# What needs to be done
Only an exact copy of the lines beginning at the one that contains "哪儿来的优化，这不是还是老样子么</blockquote>" and ending at the last line of the records below counts as the answer.

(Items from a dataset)
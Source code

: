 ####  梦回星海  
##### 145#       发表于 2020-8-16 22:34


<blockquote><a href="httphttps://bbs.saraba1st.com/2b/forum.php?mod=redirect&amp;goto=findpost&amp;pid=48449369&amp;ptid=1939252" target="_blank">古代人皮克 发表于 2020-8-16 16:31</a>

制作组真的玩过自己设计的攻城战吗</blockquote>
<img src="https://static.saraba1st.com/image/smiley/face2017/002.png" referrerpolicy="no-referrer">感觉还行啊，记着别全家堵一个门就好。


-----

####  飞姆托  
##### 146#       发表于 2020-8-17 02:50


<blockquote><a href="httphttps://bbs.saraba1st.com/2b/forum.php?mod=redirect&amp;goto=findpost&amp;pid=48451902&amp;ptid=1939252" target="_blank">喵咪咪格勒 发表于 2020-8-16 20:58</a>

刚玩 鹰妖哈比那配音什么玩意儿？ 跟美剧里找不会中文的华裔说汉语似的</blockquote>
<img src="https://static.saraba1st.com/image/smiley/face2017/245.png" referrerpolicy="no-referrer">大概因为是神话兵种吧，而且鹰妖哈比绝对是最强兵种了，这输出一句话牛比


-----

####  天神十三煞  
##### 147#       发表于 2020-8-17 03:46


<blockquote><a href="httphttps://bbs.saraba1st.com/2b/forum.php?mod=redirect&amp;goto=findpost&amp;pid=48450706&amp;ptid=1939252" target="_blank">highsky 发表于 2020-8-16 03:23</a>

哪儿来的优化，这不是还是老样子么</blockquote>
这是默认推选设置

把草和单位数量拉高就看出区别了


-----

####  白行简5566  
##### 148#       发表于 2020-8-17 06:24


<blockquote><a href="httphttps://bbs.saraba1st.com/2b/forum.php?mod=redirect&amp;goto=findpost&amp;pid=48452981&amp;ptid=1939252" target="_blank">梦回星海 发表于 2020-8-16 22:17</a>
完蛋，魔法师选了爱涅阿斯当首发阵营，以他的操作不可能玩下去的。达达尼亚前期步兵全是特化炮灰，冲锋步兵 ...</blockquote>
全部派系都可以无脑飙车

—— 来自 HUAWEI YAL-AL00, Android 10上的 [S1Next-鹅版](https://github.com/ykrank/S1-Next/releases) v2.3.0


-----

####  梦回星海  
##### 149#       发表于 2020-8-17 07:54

# Reply
哪儿来的优化，这不是还是老样子么</blockquote>
这是默认推选设置

把草和单位数量拉高就看出区别了


-----

####  白行简5566  
##### 148#       发表于 2020-8-17 06:24


<blockquote><a href="httphttps://bbs.saraba1st.com/2b/forum.php?mod=redirect&amp;goto=findpost&amp;pid=48452981&amp;ptid=1939252" target="_blank">梦回星海 发表于 2020-8-16 22:17</a>
完蛋，魔法师选了爱涅阿斯当首发阵营，以他的操作不可能玩下去的。达达尼亚前期步兵全是特化炮灰，冲锋步兵 ...</blockquote>
全部派系都可以无脑飙车

—— 来自 HUAWEI YAL-AL00, Android 10上的 [S1Next-鹅版](https://github.com/ykrank/S1-Next/releases) v2.3.0


-----

####  梦回星海  
##### 149#       发表于 2020-8-17 07:54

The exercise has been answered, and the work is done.